● **What you need to do**
Copy out every line of the listing in which "használati" appears.

● **Data to examine**
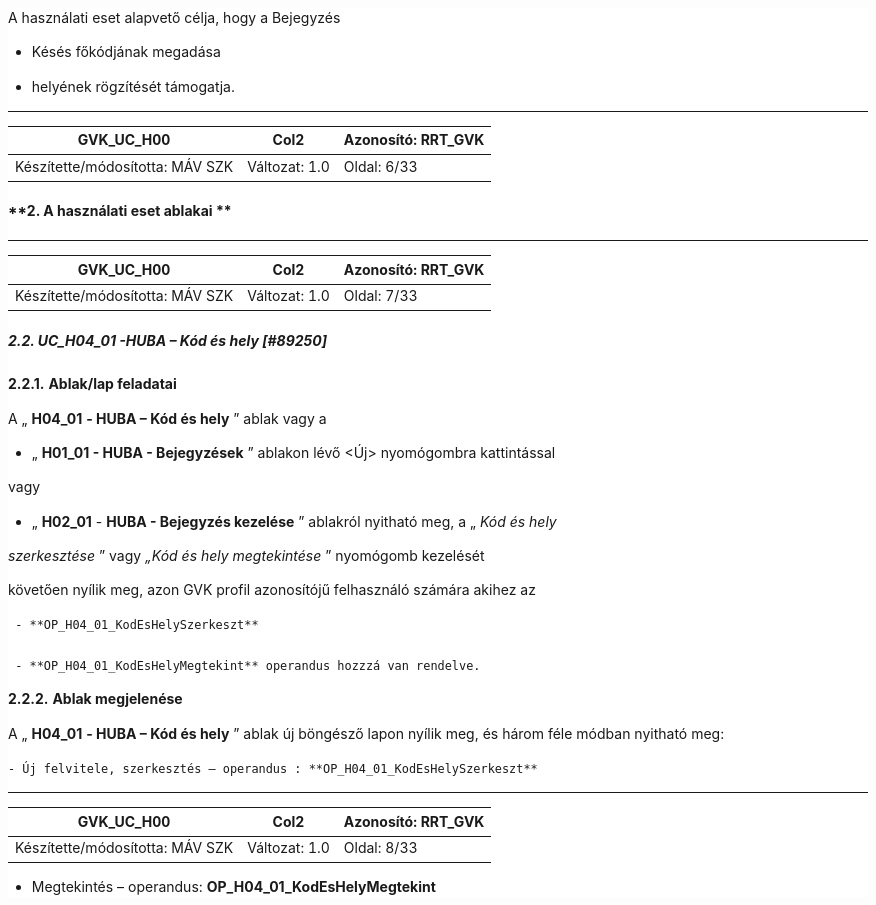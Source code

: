 A használati eset alapvető célja, hogy a Bejegyzés

  - Késés főkódjának megadása

  - helyének rögzítését támogatja.


-----

|GVK_UC_H00|Col2|Azonosító: RRT_GVK|
|---|---|---|
|Készítette/módosította: MÁV SZK|Változat: 1.0|Oldal: 6/33|

#### **2. A használati eset ablakai **




-----

|GVK_UC_H00|Col2|Azonosító: RRT_GVK|
|---|---|---|
|Készítette/módosította: MÁV SZK|Változat: 1.0|Oldal: 7/33|

##### 2.2. UC_H04_01 -HUBA – Kód és hely [#89250]

**2.2.1.** **Ablak/lap feladatai**

A „ **H04_01** **- HUBA – Kód és hely** ” ablak vagy a

   - „ **H01_01 - HUBA - Bejegyzések** ” ablakon lévő <Új> nyomógombra kattintással

vagy

   - „ **H02_01**    - **HUBA - Bejegyzés kezelése** ” ablakról nyitható meg, a „ *Kód és hely*

*szerkesztése* ” vagy *„Kód és hely megtekintése* ” nyomógomb kezelését

követően nyílik meg, azon GVK profil azonosítójű felhasználó számára akihez az

     - **OP_H04_01_KodEsHelySzerkeszt**

     - **OP_H04_01_KodEsHelyMegtekint** operandus hozzzá van rendelve.

**2.2.2.** **Ablak megjelenése**

A „ **H04_01** **- HUBA – Kód és hely** ” ablak új böngésző lapon nyílik meg, és három féle
módban nyitható meg:

    - Új felvitele, szerkesztés – operandus : **OP_H04_01_KodEsHelySzerkeszt**


-----

|GVK_UC_H00|Col2|Azonosító: RRT_GVK|
|---|---|---|
|Készítette/módosította: MÁV SZK|Változat: 1.0|Oldal: 8/33|



   - Megtekintés – operandus: **OP_H04_01_KodEsHelyMegtekint**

● **Exercise answer**
: A használati eset alapvető célja, hogy a Bejegyzés
#### **2. A használati eset ablakai **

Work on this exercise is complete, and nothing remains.